生きるリアルさの回復のために

読むことで自分の未来を拓く

芸術は人生以上のものだ

ぼくは70歳。何を今達成したいと思っているか。何を解決したいと思っているのか。そう問いかけてみることで、少しは現実に何かがあると思えてくる。既に通り過ぎて見えなくなっているけれど、問いかけによって蘇ることがあると思える。昨日月例の読書会があってその中で、作家というのは特殊な存在で常識人からしたら、変な人と言うしかないという意見をぼくがいうと、メンバーの一人が怪訝な顔をした。ぼくにとっては普通のことを述べたに過ぎないのに、その反応は意外だった。変な人と言うのは貶しているのじゃなく、どうしようも無く現実からずれていく存在が表現する人であって、書くことで現実に体と意識を合わせている人種であることはぼくにとっては常識だった。自分と周り全体との噛み合いが、何かを書かせる言わば無限地獄のごとくに漂っているのが表現者の常態だと思う。
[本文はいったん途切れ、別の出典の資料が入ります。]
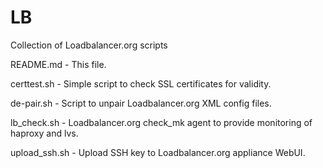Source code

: # LB
Collection of Loadbalancer.org scripts

README.md - This file.

certtest.sh - Simple script to check SSL certificates for validity.

de-pair.sh - Script to unpair Loadbalancer.org XML config files.

lb_check.sh - Loadbalancer.org check_mk agent to provide monitoring of haproxy and lvs.

upload_ssh.sh - Upload SSH key to Loadbalancer.org appliance WebUI.
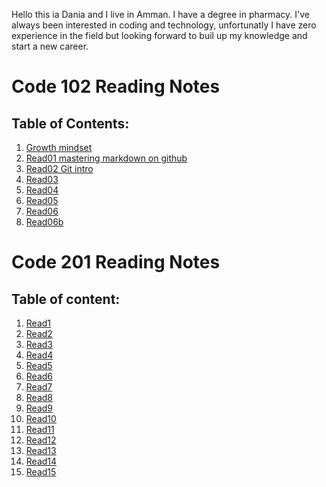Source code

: Hello this ia Dania and I live in Amman. I have a degree in pharmacy.
I've always been interested in coding and technology, unfortunatly I have zero experience in the field but looking forward to buil up my knowledge and start a new career.

# Code 102 Reading Notes
## Table of Contents:

1. [Growth mindset](https://daniakatalan.github.io/rreading-notes/Growth%20mindset)
2. [Read01 mastering markdown on github](https://daniakatalan.github.io/rreading-notes/Read01%20mastering%20markdown%20on%20github)
3. [Read02 Git intro](https://daniakatalan.github.io/rreading-notes/Read02%20Git%20intro)
4. [Read03](https://daniakatalan.github.io/rreading-notes/Read03)
5. [Read04](https://daniakatalan.github.io/rreading-notes/Read04)
6. [Read05](https://daniakatalan.github.io/rreading-notes/Read05)
7. [Read06](https://daniakatalan.github.io/rreading-notes/read06)
8. [Read06b](https://daniakatalan.github.io/rreading-notes/Read06b)



# Code 201 Reading Notes
## Table of content: 

1. [Read1]()
2. [Read2]()
3. [Read3](https://daniakatalan.github.io/reading-notes/class-03)
4. [Read4](https://daniakatalan.github.io/reading-notes/class-04)
5. [Read5](https://daniakatalan.github.io/reading-notes/class-05)
6. [Read6]()
7. [Read7]()
8. [Read8]()
9. [Read9]()
10. [Read10]()
11. [Read11]()
12. [Read12]()
13. [Read13]()
14. [Read14]()
15. [Read15]()
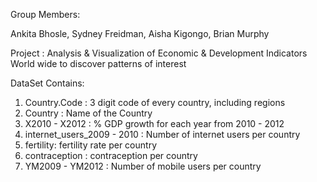  Group Members:
 
 Ankita Bhosle,
 Sydney Freidman,
 Aisha Kigongo,
 Brian Murphy
 
 Project : Analysis & Visualization of Economic & Development Indicators World wide to discover patterns of interest
 
 DataSet Contains:
 
 1. Country.Code : 3 digit code of every country, including regions
 2. Country : Name of the Country
 3. X2010 - X2012 : % GDP growth for each year from 2010 - 2012
 4. internet_users_2009 - 2010 : Number of internet users per country
 5. fertility: fertility rate per country
 6. contraception : contraception per country
 7. YM2009 - YM2012 : Number of mobile users per country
とにかく、芸術は人生以上のものだ。言葉以上で言葉に受胎している。それは世界を開き、息をはずませ、大地に眠る。目を開けば謎かけごちに相手を射抜く。世界は近代から現代に曖昧にメタモルフォーゼして、人々は故郷を失った。そこで、再びリアリズムに還る。当たり前が最前線に戻ってくると言うパロディに少し有頂天になる、今日このごろ。